- _Available data_:
————

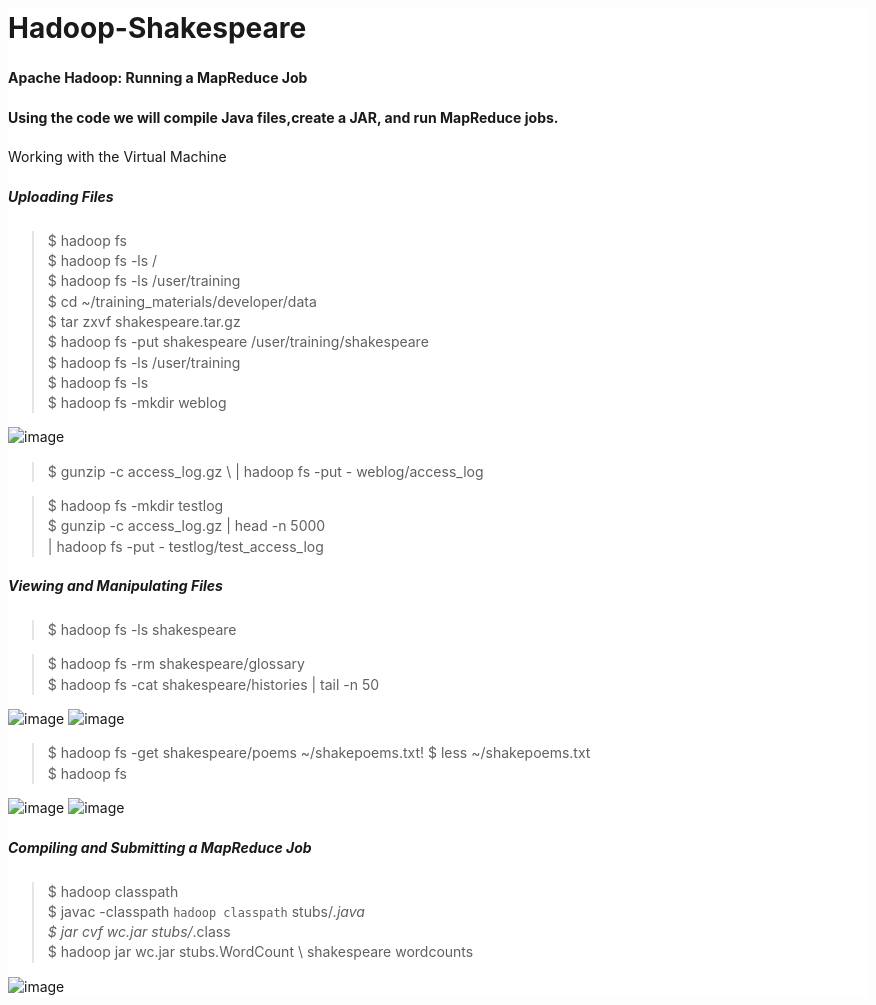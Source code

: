 # Hadoop-Shakespeare

####  Apache Hadoop: Running a MapReduce Job

####  Using the code we will compile Java files,create a JAR, and run MapReduce jobs.
Working with the Virtual Machine <br>
##### Uploading Files 

> $ hadoop fs <br>
> $ hadoop fs -ls / <br>
> $ hadoop fs -ls /user/training <br>
> $ cd ~/training_materials/developer/data <br>
> $ tar zxvf shakespeare.tar.gz <br>
> $ hadoop fs -put shakespeare /user/training/shakespeare <br>
> $ hadoop fs -ls /user/training <br>
> $ hadoop fs -ls <br>
> $ hadoop fs -mkdir weblog <br>
<img width="410" alt="image" src="https://user-images.githubusercontent.com/23645932/188765701-a8cc4a95-a343-4e43-a17b-d954a3a293b4.png">
<br>

>  $ gunzip -c access_log.gz \  | hadoop fs -put - weblog/access_log <br>
    
> $ hadoop fs -mkdir testlog <br>
> $ gunzip -c access_log.gz | head -n 5000 \
   | hadoop fs -put - testlog/test_access_log <br>
   
 ##### Viewing and Manipulating Files
 
 > $ hadoop fs -ls shakespeare <br>

 > $ hadoop fs -rm shakespeare/glossary <br>
 > $ hadoop fs -cat shakespeare/histories | tail -n 50 <br>
 
<img width="437" alt="image" src="https://user-images.githubusercontent.com/23645932/188765770-b4478168-b201-4602-863b-34e930e5bfb2.png">

<img width="429" alt="image" src="https://user-images.githubusercontent.com/23645932/188765817-56dea0b2-9495-43cd-910c-7da1a104ff9b.png">


> $ hadoop fs -get shakespeare/poems ~/shakepoems.txt! $ less ~/shakepoems.txt <br>
> $ hadoop fs <br>

<img width="371" alt="image" src="https://user-images.githubusercontent.com/23645932/188765832-48619baf-e64f-4c74-bab5-0f9567112fb3.png">

<img width="371" alt="image" src="https://user-images.githubusercontent.com/23645932/188767001-c7e56fc3-75aa-4db6-b4a6-b6e909175605.png">

 #####  Compiling and Submitting a MapReduce Job
 >  $ hadoop classpath <br>
 >  $ javac -classpath ` hadoop classpath ` stubs/*.java <br>
 >  $ jar cvf wc.jar stubs/*.class <br>
 >  $ hadoop jar wc.jar stubs.WordCount \ 
    shakespeare wordcounts 
    <br>
 <img width="468" alt="image" src="https://user-images.githubusercontent.com/23645932/188767307-ac8e7e0b-4051-4a10-b773-43941158e1b1.png">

————

- _Assigned task_:
Each line in the listing above from the one containing "-mkdir weblog <br>" through the one containing "-rm shakespeare/glossary <br>" should be repeated exactly, and no other line.

- _Written solution_:
> $ hadoop fs -mkdir weblog <br>
<img width="410" alt="image" src="https://user-images.githubusercontent.com/23645932/188765701-a8cc4a95-a343-4e43-a17b-d954a3a293b4.png">
<br>

>  $ gunzip -c access_log.gz \  | hadoop fs -put - weblog/access_log <br>
    
> $ hadoop fs -mkdir testlog <br>
> $ gunzip -c access_log.gz | head -n 5000 \
   | hadoop fs -put - testlog/test_access_log <br>
   
 ##### Viewing and Manipulating Files
 
 > $ hadoop fs -ls shakespeare <br>

 > $ hadoop fs -rm shakespeare/glossary <br>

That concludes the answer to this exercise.